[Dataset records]
[Start of section]

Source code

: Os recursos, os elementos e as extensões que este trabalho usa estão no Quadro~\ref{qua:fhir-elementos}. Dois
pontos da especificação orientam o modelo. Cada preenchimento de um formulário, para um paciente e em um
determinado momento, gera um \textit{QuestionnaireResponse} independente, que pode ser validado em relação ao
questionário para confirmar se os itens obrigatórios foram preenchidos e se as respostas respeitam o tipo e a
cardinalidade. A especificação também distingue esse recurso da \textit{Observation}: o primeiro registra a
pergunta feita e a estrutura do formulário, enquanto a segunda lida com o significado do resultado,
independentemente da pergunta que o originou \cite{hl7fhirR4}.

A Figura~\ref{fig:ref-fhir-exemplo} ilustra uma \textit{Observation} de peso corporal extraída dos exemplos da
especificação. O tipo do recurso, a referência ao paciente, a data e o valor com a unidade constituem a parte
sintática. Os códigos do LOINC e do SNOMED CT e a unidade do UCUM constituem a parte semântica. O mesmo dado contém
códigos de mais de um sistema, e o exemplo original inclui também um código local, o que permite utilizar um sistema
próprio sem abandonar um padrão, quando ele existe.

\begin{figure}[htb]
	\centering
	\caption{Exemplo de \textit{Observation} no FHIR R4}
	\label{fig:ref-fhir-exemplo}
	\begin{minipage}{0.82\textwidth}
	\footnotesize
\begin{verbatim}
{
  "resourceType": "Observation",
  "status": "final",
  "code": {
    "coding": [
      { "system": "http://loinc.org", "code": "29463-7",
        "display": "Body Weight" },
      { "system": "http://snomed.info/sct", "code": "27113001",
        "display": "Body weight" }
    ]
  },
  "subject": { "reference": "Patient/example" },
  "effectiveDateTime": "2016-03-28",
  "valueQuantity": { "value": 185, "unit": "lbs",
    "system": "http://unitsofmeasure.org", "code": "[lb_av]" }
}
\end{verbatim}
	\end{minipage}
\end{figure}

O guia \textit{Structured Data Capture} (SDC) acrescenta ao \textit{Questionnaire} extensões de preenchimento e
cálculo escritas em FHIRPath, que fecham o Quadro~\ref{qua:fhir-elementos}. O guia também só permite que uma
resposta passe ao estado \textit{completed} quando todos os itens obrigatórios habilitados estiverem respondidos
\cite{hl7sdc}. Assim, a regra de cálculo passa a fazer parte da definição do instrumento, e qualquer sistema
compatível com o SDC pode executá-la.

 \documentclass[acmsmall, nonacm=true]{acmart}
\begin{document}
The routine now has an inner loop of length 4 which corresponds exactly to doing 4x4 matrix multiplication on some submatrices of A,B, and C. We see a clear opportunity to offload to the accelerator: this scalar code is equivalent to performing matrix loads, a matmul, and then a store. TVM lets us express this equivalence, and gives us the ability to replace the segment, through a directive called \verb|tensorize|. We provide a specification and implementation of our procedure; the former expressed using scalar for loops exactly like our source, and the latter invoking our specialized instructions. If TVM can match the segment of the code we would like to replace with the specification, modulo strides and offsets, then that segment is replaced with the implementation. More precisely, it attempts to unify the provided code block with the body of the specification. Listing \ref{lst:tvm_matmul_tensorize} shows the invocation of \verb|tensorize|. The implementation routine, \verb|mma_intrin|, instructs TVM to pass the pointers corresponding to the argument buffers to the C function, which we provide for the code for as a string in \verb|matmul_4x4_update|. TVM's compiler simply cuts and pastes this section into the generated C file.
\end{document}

[End of section]

**EXERCISE:**
Look through the entries above. Extract each line with the word "itens".

**COMPLETED TASK:**
questionário para confirmar se os itens obrigatórios foram preenchidos e se as respostas respeitam o tipo e a
resposta passe ao estado \textit{completed} quando todos os itens obrigatórios habilitados estiverem respondidos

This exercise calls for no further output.